YOUR ASSIGNMENT: Please copy out each entry, word for word.

MATERIAL SUPPLIED:
——————

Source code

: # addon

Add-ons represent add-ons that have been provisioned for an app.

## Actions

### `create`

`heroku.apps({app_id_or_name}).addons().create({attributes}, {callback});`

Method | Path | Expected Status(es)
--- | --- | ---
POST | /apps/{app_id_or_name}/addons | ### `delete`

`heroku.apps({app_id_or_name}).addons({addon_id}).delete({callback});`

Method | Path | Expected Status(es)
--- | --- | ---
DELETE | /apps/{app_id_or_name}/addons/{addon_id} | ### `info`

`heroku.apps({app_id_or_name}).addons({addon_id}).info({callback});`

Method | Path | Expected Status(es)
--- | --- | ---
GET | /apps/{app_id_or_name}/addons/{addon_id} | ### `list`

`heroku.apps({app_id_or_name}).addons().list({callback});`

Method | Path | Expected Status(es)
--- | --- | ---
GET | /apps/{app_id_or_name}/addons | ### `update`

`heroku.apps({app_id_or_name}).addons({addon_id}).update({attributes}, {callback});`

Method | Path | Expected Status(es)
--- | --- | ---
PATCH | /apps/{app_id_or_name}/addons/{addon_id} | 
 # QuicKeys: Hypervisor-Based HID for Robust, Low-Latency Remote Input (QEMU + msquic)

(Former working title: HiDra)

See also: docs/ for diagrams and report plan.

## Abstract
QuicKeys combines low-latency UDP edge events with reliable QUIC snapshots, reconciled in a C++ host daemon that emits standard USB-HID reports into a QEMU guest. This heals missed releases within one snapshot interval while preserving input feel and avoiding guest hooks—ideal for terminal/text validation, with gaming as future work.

——————

WRITTEN ANSWER:
Source code

: # addon

Add-ons represent add-ons that have been provisioned for an app.

## Actions

### `create`

`heroku.apps({app_id_or_name}).addons().create({attributes}, {callback});`

Method | Path | Expected Status(es)
--- | --- | ---
POST | /apps/{app_id_or_name}/addons | ### `delete`

`heroku.apps({app_id_or_name}).addons({addon_id}).delete({callback});`

Method | Path | Expected Status(es)
--- | --- | ---
DELETE | /apps/{app_id_or_name}/addons/{addon_id} | ### `info`

`heroku.apps({app_id_or_name}).addons({addon_id}).info({callback});`

Method | Path | Expected Status(es)
--- | --- | ---
GET | /apps/{app_id_or_name}/addons/{addon_id} | ### `list`

`heroku.apps({app_id_or_name}).addons().list({callback});`

Method | Path | Expected Status(es)
--- | --- | ---
GET | /apps/{app_id_or_name}/addons | ### `update`

`heroku.apps({app_id_or_name}).addons({addon_id}).update({attributes}, {callback});`

Method | Path | Expected Status(es)
--- | --- | ---
PATCH | /apps/{app_id_or_name}/addons/{addon_id} | 
 # QuicKeys: Hypervisor-Based HID for Robust, Low-Latency Remote Input (QEMU + msquic)

(Former working title: HiDra)

See also: docs/ for diagrams and report plan.

## Abstract
QuicKeys combines low-latency UDP edge events with reliable QUIC snapshots, reconciled in a C++ host daemon that emits standard USB-HID reports into a QEMU guest. This heals missed releases within one snapshot interval while preserving input feel and avoiding guest hooks—ideal for terminal/text validation, with gaming as future work.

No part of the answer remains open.